John Plumtree does not do ambiguity. In the wake of the shaky centenary test victory the All Blacks forwards coach admits obvious cracks under the high ball ran much deeper in Townsville to the breakdown and set-piece, but he has also called on officials to police the Springboks' go-slow tactics.
Issues for the All Blacks back three under the high ball have been well canvassed after the Springboks stringently stuck to a kick only policy on attack. While the All Blacks planned for a flurry of bombs, they didn't expect those limited tactics to extend to unleashing box kicks from just outside the 22.
Adjustments will be made to positional play and technique but securing high ball is merely one area the All Blacks must make swift improvements before the return test against Boks this Saturday on the Gold Coast.
The All Blacks forward pack laid an impressive platform in three bonus-point victories over the Wallabies and Pumas. Yet that front foot ascendancy immediately halted when they ran smack into the world champions.
As is the theme with problematic All Blacks performances, the South Africans found great success targeting the breakdown. Boks captain Siya Kolisi led the charge but he was not alone as the Boks hoed through the middle to regularly disrupt the All Blacks ability to generate their desired quick, clean ball.
Scrappy delivery contributed to a plethora of handling errors from the All Blacks. A flat backline didn't help counter the Boks' defensive line speed pressure, either, but much of the issues originated at the source.
"We didn't deal with it well in the first half particularly.
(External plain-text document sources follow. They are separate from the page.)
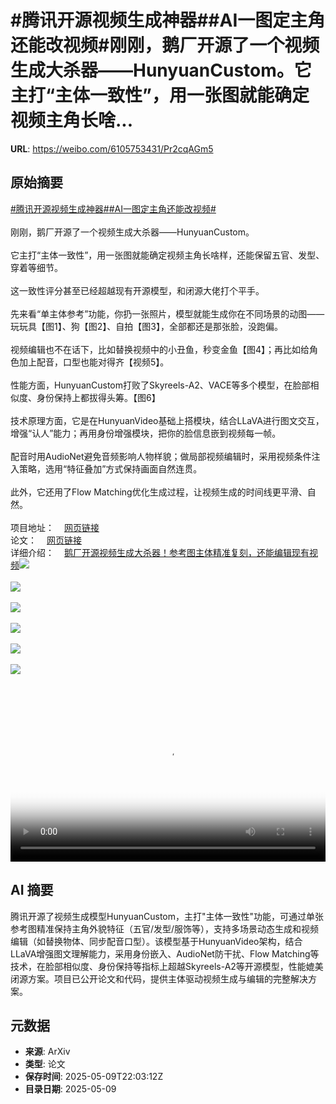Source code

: # #腾讯开源视频生成神器##AI一图定主角还能改视频#刚刚，鹅厂开源了一个视频生成大杀器——HunyuanCustom。它主打“主体一致性”，用一张图就能确定视频主角长啥...

**URL**: https://weibo.com/6105753431/Pr2cqAGm5

## 原始摘要

<a href="https://m.weibo.cn/search?containerid=231522type%3D1%26t%3D10%26q%3D%23%E8%85%BE%E8%AE%AF%E5%BC%80%E6%BA%90%E8%A7%86%E9%A2%91%E7%94%9F%E6%88%90%E7%A5%9E%E5%99%A8%23&amp;extparam=%23%E8%85%BE%E8%AE%AF%E5%BC%80%E6%BA%90%E8%A7%86%E9%A2%91%E7%94%9F%E6%88%90%E7%A5%9E%E5%99%A8%23" data-hide=""><span class="surl-text">#腾讯开源视频生成神器#</span></a><a href="https://m.weibo.cn/search?containerid=231522type%3D1%26t%3D10%26q%3D%23AI%E4%B8%80%E5%9B%BE%E5%AE%9A%E4%B8%BB%E8%A7%92%E8%BF%98%E8%83%BD%E6%94%B9%E8%A7%86%E9%A2%91%23&amp;extparam=%23AI%E4%B8%80%E5%9B%BE%E5%AE%9A%E4%B8%BB%E8%A7%92%E8%BF%98%E8%83%BD%E6%94%B9%E8%A7%86%E9%A2%91%23" data-hide=""><span class="surl-text">#AI一图定主角还能改视频#</span></a><br><br>刚刚，鹅厂开源了一个视频生成大杀器——HunyuanCustom。<br><br>它主打“主体一致性”，用一张图就能确定视频主角长啥样，还能保留五官、发型、穿着等细节。<br><br>这一致性评分甚至已经超越现有开源模型，和闭源大佬打个平手。<br><br>先来看“单主体参考”功能，你扔一张照片，模型就能生成你在不同场景的动图——玩玩具【图1】、狗【图2】、自拍【图3】，全部都还是那张脸，没跑偏。<br><br>视频编辑也不在话下，比如替换视频中的小丑鱼，秒变金鱼【图4】；再比如给角色加上配音，口型也能对得齐【视频5】。<br><br>性能方面，HunyuanCustom打败了Skyreels-A2、VACE等多个模型，在脸部相似度、身份保持上都拔得头筹。【图6】<br><br>技术原理方面，它是在HunyuanVideo基础上搭模块，结合LLaVA进行图文交互，增强“认人”能力；再用身份增强模块，把你的脸信息嵌到视频每一帧。<br><br>配音时用AudioNet避免音频影响人物样貌；做局部视频编辑时，采用视频条件注入策略，选用“特征叠加”方式保持画面自然连贯。<br><br>此外，它还用了Flow Matching优化生成过程，让视频生成的时间线更平滑、自然。<br><br>项目地址：<a href="https://weibo.cn/sinaurl?u=https%3A%2F%2Fhunyuancustom.github.io%2F" data-hide=""><span class="url-icon"><img style="width: 1rem;height: 1rem" src="https://h5.sinaimg.cn/upload/2015/09/25/3/timeline_card_small_web_default.png" referrerpolicy="no-referrer"></span><span class="surl-text">网页链接</span></a><br>论文：<a href="https://weibo.cn/sinaurl?u=https%3A%2F%2Farxiv.org%2Fabs%2F2505.04512" data-hide=""><span class="url-icon"><img style="width: 1rem;height: 1rem" src="https://h5.sinaimg.cn/upload/2015/09/25/3/timeline_card_small_web_default.png" referrerpolicy="no-referrer"></span><span class="surl-text">网页链接</span></a><br>详细介绍：<a href="https://weibo.cn/sinaurl?u=https%3A%2F%2Fmp.weixin.qq.com%2Fs%2FBQu-H3TCvWR8hf6sCDJsWw" data-hide=""><span class="url-icon"><img style="width: 1rem;height: 1rem" src="https://h5.sinaimg.cn/upload/2015/09/25/3/timeline_card_small_web_default.png" referrerpolicy="no-referrer"></span><span class="surl-text">鹅厂开源视频生成大杀器！参考图主体精准复刻，还能编辑现有视频</span></a><img style="" src="https://tvax2.sinaimg.cn/large/006Fd7o3gy1i19bmirov1g30hs09wx6q.gif" referrerpolicy="no-referrer"><br><br><img style="" src="https://tvax4.sinaimg.cn/large/006Fd7o3gy1i19bmn4wwag30hs09whdw.gif" referrerpolicy="no-referrer"><br><br><img style="" src="https://tvax4.sinaimg.cn/large/006Fd7o3gy1i19bmmfojsg30hs09whdw.gif" referrerpolicy="no-referrer"><br><br><img style="" src="https://tvax3.sinaimg.cn/large/006Fd7o3gy1i19bmlycmag30hs09e1l0.gif" referrerpolicy="no-referrer"><br><br><img style="" src="https://tvax4.sinaimg.cn/large/006Fd7o3ly1i19c2co7v0j31a80k040d.jpg" referrerpolicy="no-referrer"><br><br><img style="" src="https://tvax4.sinaimg.cn/large/006Fd7o3gy1i19bm8r546j30zk09l0x6.jpg" referrerpolicy="no-referrer"><br><br><br clear="both"><div style="clear: both"></div><video controls="controls" poster="https://tvax4.sinaimg.cn/orj480/006Fd7o3ly1i19c2c4h4bj31a80k0tap.jpg" style="width: 100%"><source src="https://f.video.weibocdn.com/o0/kqKbPocslx08o6UbIOk00104120026X30E010.mp4?label=mp4_720p&amp;template=1664x720.25.0&amp;ori=0&amp;ps=1CwnkDw1GXwCQx&amp;Expires=1746831447&amp;ssig=ZZfKP13%2BvX&amp;KID=unistore,video"><source src="https://f.video.weibocdn.com/o0/NJgZ1GrQlx08o6Ubz6iY0104120012yW0E010.mp4?label=mp4_hd&amp;template=1108x480.25.0&amp;ori=0&amp;ps=1CwnkDw1GXwCQx&amp;Expires=1746831447&amp;ssig=66j0OLYzNg&amp;KID=unistore,video"><source src="https://f.video.weibocdn.com/o0/jHdps7zJlx08o6UbrwXK010412000Fxk0E010.mp4?label=mp4_ld&amp;template=832x360.25.0&amp;ori=0&amp;ps=1CwnkDw1GXwCQx&amp;Expires=1746831447&amp;ssig=RkJOmTvuuG&amp;KID=unistore,video"><p>视频无法显示，请前往<a href="https://video.weibo.com/show?fid=1034%3A5164429235650571" target="_blank" rel="noopener noreferrer">微博视频</a>观看。</p></video>

## AI 摘要

腾讯开源了视频生成模型HunyuanCustom，主打"主体一致性"功能，可通过单张参考图精准保持主角外貌特征（五官/发型/服饰等），支持多场景动态生成和视频编辑（如替换物体、同步配音口型）。该模型基于HunyuanVideo架构，结合LLaVA增强图文理解能力，采用身份嵌入、AudioNet防干扰、Flow Matching等技术，在脸部相似度、身份保持等指标上超越Skyreels-A2等开源模型，性能媲美闭源方案。项目已公开论文和代码，提供主体驱动视频生成与编辑的完整解决方案。

## 元数据

- **来源**: ArXiv
- **类型**: 论文
- **保存时间**: 2025-05-09T22:03:12Z
- **目录日期**: 2025-05-09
Our breakdown work wasn't anywhere near the standard it needs to be against the Springboks," Plumtree said. "We couldn't build enough pressure because we were turning too much ball over."
South Africa's dominance upfront extended to the lineout where they stole four throws and - legally or not – nullified the All Blacks driving maul that has been a noted feature in recent weeks.
The Boks defended the maul by stationing their two biggest jumpers in the middle of the lineout, dictating the All Blacks take the risky option of throwing over them, or accept front ball. Forcing the All Blacks to hit their front jumper allowed the Boks to fly in and push attempted drives towards the touchline.
Variations at the lineout will be imperative to amending the Boks dominance.
"There was some marginal stuff going on in terms of the angles," Plumtree said. "We were forced to take a fair bit of front ball because of the way they defend.
"The first time they got penalised for coming in the side, there could have been a couple of other occasions as well, but we're going to have to work out a different strategy around that. They're a pretty big pack and Scott Barrett bore the brunt of a lot of that weight coming in from the side.
"I felt sorry for him – he was getting smacked by three or four Springboks. It was pretty tough work, so we'll have to find a new strategy this week."
The stop-start pace of the 100th test suited the Springboks, too. English referee Luke Pearce contributed to those frustrations by blowing 26 penalties, but Plumtree also took aim at tactics prevalent during the British and Irish Lions series where the Boks used director of rugby Rassie Erasmus to frequently run messages onto the pitch as a water boy.
In addition to slowing the game at lineouts and scrums, the presence of trainers and medics during near every stoppage allowed the Boks to control the lack of speed.
The All Blacks are also well aware that reducing their 23 turnovers, many of those handling errors in contact, will go a long way to lifting the pace.
"We can play the tempo game if we control the ball. If we don't do that then the game will stop and start," Plumtree said. "We can't control the injuries and when their medics and water boys are coming on, the game slows down. I'm pretty sure it's a tactic. No one wants to play a high-speed tempo game against us right now.
"It's up to the officials to deal with that."
Senior All Blacks prop Joe Moody reiterated calls to reduce constant time wasting.
"On the weekend it did get very frustrating. It felt like I was hardly getting a sweat on," Moody said. "It was just about every stoppage someone was going down and having a smoko. It'd be nice if something could be sorted with that side of things by the officiating this weekend."
The All Blacks welcome Richie Mo'unga back into the mix this week. The Crusaders playmaker emerges from two-weeks' quarantine on Tuesday morning after remaining in New Zealand for the birth of his second child, Marley. Given his four-day preparation window, Mo'unga is likely to come off the bench.
Blues openside Dalton Papalii and Chiefs midfielder Anton Lienert-Brown will be close to proving their fitness after hamstring injuries ruled both out last week.
After withdrawing last Friday night with a stomach bug, Luke Jacobson should also be available to bolster the loose forwards.
The secret to the All Blacks success, prior to meeting the Boks for the first time in two years, was not their flashy offloads but the adherence to doing the dirty work in delivering quality ball.
The forward pack must return to the intent and urgency at the breakdown and accuracy at the set piece – a favoured attacking launchpad.
It's easier said than done, of course, against gnarly South African behemoths, but winning the physical battle will transform this week's rematch.